:: Input data
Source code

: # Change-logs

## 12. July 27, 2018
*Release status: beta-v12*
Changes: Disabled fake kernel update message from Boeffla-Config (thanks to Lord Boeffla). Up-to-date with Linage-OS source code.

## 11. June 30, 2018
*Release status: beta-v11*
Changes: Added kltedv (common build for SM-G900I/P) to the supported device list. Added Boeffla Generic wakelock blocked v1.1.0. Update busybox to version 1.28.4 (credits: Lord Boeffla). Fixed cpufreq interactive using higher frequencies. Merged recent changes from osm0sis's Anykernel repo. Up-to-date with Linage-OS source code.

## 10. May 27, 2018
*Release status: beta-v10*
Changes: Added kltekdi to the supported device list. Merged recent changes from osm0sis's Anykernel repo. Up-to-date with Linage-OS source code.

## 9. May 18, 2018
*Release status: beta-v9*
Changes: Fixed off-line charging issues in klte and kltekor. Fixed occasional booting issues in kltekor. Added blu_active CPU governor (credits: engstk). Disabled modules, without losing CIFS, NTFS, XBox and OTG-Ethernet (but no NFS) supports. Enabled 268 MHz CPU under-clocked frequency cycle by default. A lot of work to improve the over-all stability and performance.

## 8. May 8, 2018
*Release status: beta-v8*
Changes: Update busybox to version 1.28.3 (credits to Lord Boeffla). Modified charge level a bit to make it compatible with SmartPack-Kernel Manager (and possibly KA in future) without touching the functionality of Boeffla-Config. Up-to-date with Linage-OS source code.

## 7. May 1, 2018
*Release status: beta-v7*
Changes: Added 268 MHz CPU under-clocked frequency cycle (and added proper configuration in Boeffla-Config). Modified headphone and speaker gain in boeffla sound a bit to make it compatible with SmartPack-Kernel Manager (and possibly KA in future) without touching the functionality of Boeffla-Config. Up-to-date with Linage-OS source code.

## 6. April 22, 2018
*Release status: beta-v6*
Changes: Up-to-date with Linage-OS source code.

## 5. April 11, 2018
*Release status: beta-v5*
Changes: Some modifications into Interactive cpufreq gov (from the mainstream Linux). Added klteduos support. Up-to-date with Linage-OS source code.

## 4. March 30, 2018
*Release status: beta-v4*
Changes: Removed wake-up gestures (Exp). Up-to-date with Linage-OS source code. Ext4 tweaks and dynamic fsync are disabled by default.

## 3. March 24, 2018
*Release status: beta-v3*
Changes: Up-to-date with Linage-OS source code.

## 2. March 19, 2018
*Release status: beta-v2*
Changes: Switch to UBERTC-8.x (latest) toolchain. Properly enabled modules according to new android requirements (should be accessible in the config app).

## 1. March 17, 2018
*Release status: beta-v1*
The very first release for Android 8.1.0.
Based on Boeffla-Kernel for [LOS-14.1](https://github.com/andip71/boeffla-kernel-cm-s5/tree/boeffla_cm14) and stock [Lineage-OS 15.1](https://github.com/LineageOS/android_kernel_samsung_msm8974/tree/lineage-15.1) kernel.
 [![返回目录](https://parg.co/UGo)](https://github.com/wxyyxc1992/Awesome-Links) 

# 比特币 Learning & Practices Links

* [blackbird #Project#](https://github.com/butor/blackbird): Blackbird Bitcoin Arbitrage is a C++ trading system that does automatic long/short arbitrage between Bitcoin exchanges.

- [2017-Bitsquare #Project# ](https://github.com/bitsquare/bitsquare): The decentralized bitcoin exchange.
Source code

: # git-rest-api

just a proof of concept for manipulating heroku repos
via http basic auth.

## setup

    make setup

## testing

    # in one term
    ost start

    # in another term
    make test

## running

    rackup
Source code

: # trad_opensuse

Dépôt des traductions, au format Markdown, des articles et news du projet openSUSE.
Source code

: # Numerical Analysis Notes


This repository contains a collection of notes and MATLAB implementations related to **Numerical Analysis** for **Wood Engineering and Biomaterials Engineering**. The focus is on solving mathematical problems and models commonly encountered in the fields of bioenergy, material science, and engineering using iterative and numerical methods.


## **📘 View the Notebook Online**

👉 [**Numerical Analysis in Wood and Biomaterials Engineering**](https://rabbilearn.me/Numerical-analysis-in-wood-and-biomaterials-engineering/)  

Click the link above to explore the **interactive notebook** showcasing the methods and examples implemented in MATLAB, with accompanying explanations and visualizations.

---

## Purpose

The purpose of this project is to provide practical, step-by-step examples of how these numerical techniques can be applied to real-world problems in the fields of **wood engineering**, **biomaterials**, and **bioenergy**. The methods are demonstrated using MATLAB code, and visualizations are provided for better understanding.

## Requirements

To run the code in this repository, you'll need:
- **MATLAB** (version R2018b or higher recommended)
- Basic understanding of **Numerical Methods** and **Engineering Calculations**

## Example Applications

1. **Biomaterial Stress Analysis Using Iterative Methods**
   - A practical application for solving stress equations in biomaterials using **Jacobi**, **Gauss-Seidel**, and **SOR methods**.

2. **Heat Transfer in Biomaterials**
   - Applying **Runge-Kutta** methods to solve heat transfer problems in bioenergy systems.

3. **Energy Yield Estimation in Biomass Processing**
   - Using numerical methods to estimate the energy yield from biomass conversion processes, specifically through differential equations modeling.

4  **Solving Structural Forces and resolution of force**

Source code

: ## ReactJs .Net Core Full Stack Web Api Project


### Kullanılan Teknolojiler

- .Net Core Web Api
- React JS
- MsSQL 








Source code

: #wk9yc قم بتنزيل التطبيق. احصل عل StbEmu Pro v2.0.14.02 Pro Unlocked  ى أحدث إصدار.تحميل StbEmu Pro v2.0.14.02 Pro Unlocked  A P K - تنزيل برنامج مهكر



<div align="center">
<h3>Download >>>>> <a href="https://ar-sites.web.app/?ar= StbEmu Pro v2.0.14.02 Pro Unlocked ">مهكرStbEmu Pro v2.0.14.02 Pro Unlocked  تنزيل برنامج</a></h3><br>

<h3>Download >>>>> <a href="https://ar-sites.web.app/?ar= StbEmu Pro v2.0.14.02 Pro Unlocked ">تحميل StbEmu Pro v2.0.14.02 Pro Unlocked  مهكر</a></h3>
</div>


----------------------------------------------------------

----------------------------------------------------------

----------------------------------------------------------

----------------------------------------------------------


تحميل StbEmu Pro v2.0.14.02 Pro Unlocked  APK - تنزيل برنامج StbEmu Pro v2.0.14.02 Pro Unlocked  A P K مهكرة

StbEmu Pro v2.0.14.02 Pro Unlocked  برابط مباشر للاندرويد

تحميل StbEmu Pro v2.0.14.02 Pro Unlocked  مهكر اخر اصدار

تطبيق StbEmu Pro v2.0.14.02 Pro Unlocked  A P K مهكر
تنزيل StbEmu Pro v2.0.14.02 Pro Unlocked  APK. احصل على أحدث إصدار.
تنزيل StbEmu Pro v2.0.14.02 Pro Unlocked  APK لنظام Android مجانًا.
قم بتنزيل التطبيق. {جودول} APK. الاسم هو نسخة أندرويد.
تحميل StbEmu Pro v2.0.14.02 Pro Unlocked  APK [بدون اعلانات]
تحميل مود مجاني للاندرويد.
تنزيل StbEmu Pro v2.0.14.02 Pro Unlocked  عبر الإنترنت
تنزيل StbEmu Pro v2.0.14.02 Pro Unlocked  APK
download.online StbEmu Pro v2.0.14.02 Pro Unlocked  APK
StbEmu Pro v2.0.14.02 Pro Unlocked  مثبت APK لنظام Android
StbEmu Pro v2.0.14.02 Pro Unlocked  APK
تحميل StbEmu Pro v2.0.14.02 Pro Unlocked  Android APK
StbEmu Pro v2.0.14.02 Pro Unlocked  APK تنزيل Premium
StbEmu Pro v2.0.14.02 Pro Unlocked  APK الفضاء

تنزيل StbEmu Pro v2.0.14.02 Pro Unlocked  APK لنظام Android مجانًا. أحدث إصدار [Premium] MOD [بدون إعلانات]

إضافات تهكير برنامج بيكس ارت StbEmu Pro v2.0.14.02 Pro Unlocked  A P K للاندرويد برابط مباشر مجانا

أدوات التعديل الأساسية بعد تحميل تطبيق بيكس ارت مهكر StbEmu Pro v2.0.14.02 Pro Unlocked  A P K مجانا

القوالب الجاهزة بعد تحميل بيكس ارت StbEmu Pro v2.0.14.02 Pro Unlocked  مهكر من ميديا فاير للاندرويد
::::
■ **Required action**: Search the entries for the word "برابط", then gather every line that has it.

■ **Answer box**:
StbEmu Pro v2.0.14.02 Pro Unlocked  برابط مباشر للاندرويد
إضافات تهكير برنامج بيكس ارت StbEmu Pro v2.0.14.02 Pro Unlocked  A P K للاندرويد برابط مباشر مجانا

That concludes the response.